*Records provided:*
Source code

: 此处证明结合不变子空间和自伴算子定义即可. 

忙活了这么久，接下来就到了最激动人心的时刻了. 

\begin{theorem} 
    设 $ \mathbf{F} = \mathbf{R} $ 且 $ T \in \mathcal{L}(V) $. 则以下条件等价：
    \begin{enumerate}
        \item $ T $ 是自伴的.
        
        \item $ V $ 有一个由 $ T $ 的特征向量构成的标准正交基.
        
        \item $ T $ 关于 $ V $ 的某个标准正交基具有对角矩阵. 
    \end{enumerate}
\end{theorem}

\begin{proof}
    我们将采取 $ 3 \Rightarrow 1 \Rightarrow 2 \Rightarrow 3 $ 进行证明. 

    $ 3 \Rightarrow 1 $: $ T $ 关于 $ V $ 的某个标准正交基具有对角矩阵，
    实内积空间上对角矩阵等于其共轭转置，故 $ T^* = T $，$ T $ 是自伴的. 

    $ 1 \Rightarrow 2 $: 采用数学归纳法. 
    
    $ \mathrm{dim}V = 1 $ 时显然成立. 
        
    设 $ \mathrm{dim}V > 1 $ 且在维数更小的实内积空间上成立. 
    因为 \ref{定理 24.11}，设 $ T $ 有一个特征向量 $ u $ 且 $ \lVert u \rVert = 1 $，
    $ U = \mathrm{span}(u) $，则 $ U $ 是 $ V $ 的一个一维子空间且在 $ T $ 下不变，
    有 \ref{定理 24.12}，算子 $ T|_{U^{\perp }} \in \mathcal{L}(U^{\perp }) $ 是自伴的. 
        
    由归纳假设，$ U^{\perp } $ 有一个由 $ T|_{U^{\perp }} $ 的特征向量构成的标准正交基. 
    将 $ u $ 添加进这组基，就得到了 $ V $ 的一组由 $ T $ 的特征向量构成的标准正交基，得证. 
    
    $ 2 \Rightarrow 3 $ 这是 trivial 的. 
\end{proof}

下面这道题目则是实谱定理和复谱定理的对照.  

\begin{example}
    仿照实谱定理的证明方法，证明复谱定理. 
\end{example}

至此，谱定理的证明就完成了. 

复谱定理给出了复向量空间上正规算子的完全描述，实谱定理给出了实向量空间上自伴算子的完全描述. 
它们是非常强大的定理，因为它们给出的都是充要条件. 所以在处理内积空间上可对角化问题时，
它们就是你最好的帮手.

*Directions for this task:*
Throughout the material above, find lines holding the word "perp", then copy them.

*Task result:*
    有 \ref{定理 24.12}，算子 $ T|_{U^{\perp }} \in \mathcal{L}(U^{\perp }) $ 是自伴的. 
    由归纳假设，$ U^{\perp } $ 有一个由 $ T|_{U^{\perp }} $ 的特征向量构成的标准正交基. 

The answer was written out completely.